Start of Block
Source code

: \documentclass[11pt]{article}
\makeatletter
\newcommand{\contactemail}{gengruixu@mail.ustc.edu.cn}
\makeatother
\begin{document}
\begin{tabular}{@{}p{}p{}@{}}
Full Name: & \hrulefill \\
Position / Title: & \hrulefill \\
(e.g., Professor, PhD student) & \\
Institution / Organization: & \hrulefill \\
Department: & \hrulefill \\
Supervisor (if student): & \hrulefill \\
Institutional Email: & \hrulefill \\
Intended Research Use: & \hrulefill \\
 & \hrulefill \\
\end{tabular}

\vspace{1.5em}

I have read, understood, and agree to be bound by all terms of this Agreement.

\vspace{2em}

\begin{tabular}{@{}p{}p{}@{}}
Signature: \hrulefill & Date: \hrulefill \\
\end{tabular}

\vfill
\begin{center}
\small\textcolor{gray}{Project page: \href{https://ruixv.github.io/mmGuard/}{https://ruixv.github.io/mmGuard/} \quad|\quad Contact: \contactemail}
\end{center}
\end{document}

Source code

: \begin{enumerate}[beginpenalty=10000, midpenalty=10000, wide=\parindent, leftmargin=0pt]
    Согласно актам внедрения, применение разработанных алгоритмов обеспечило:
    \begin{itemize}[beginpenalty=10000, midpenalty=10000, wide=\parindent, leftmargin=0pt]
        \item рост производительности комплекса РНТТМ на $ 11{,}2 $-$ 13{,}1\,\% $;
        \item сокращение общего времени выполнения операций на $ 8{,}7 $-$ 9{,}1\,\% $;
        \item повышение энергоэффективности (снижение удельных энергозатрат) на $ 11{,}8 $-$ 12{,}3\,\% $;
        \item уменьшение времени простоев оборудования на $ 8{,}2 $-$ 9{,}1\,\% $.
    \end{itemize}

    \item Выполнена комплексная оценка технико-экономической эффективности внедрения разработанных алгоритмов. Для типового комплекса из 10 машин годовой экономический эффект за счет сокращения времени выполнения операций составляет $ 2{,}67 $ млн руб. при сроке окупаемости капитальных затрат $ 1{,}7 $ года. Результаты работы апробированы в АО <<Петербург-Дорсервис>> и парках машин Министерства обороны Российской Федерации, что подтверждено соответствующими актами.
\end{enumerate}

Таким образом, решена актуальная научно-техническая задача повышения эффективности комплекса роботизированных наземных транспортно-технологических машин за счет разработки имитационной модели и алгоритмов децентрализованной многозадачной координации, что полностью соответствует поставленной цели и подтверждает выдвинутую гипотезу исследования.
End of Block
◆ PROBLEM STATEMENT ◆
Transcribe the data in full, keeping every character.

◆ WRITTEN SOLUTION ◆
Source code

: \documentclass[11pt]{article}
\makeatletter
\newcommand{\contactemail}{gengruixu@mail.ustc.edu.cn}
\makeatother
\begin{document}
\begin{tabular}{@{}p{}p{}@{}}
Full Name: & \hrulefill \\
Position / Title: & \hrulefill \\
(e.g., Professor, PhD student) & \\
Institution / Organization: & \hrulefill \\
Department: & \hrulefill \\
Supervisor (if student): & \hrulefill \\
Institutional Email: & \hrulefill \\
Intended Research Use: & \hrulefill \\
 & \hrulefill \\
\end{tabular}

\vspace{1.5em}

I have read, understood, and agree to be bound by all terms of this Agreement.

\vspace{2em}

\begin{tabular}{@{}p{}p{}@{}}
Signature: \hrulefill & Date: \hrulefill \\
\end{tabular}

\vfill
\begin{center}
\small\textcolor{gray}{Project page: \href{https://ruixv.github.io/mmGuard/}{https://ruixv.github.io/mmGuard/} \quad|\quad Contact: \contactemail}
\end{center}
\end{document}

Source code

: \begin{enumerate}[beginpenalty=10000, midpenalty=10000, wide=\parindent, leftmargin=0pt]
    Согласно актам внедрения, применение разработанных алгоритмов обеспечило:
    \begin{itemize}[beginpenalty=10000, midpenalty=10000, wide=\parindent, leftmargin=0pt]
        \item рост производительности комплекса РНТТМ на $ 11{,}2 $-$ 13{,}1\,\% $;
        \item сокращение общего времени выполнения операций на $ 8{,}7 $-$ 9{,}1\,\% $;
        \item повышение энергоэффективности (снижение удельных энергозатрат) на $ 11{,}8 $-$ 12{,}3\,\% $;
        \item уменьшение времени простоев оборудования на $ 8{,}2 $-$ 9{,}1\,\% $.
    \end{itemize}

    \item Выполнена комплексная оценка технико-экономической эффективности внедрения разработанных алгоритмов. Для типового комплекса из 10 машин годовой экономический эффект за счет сокращения времени выполнения операций составляет $ 2{,}67 $ млн руб. при сроке окупаемости капитальных затрат $ 1{,}7 $ года. Результаты работы апробированы в АО <<Петербург-Дорсервис>> и парках машин Министерства обороны Российской Федерации, что подтверждено соответствующими актами.
\end{enumerate}

Таким образом, решена актуальная научно-техническая задача повышения эффективности комплекса роботизированных наземных транспортно-технологических машин за счет разработки имитационной модели и алгоритмов децентрализованной многозадачной координации, что полностью соответствует поставленной цели и подтверждает выдвинутую гипотезу исследования.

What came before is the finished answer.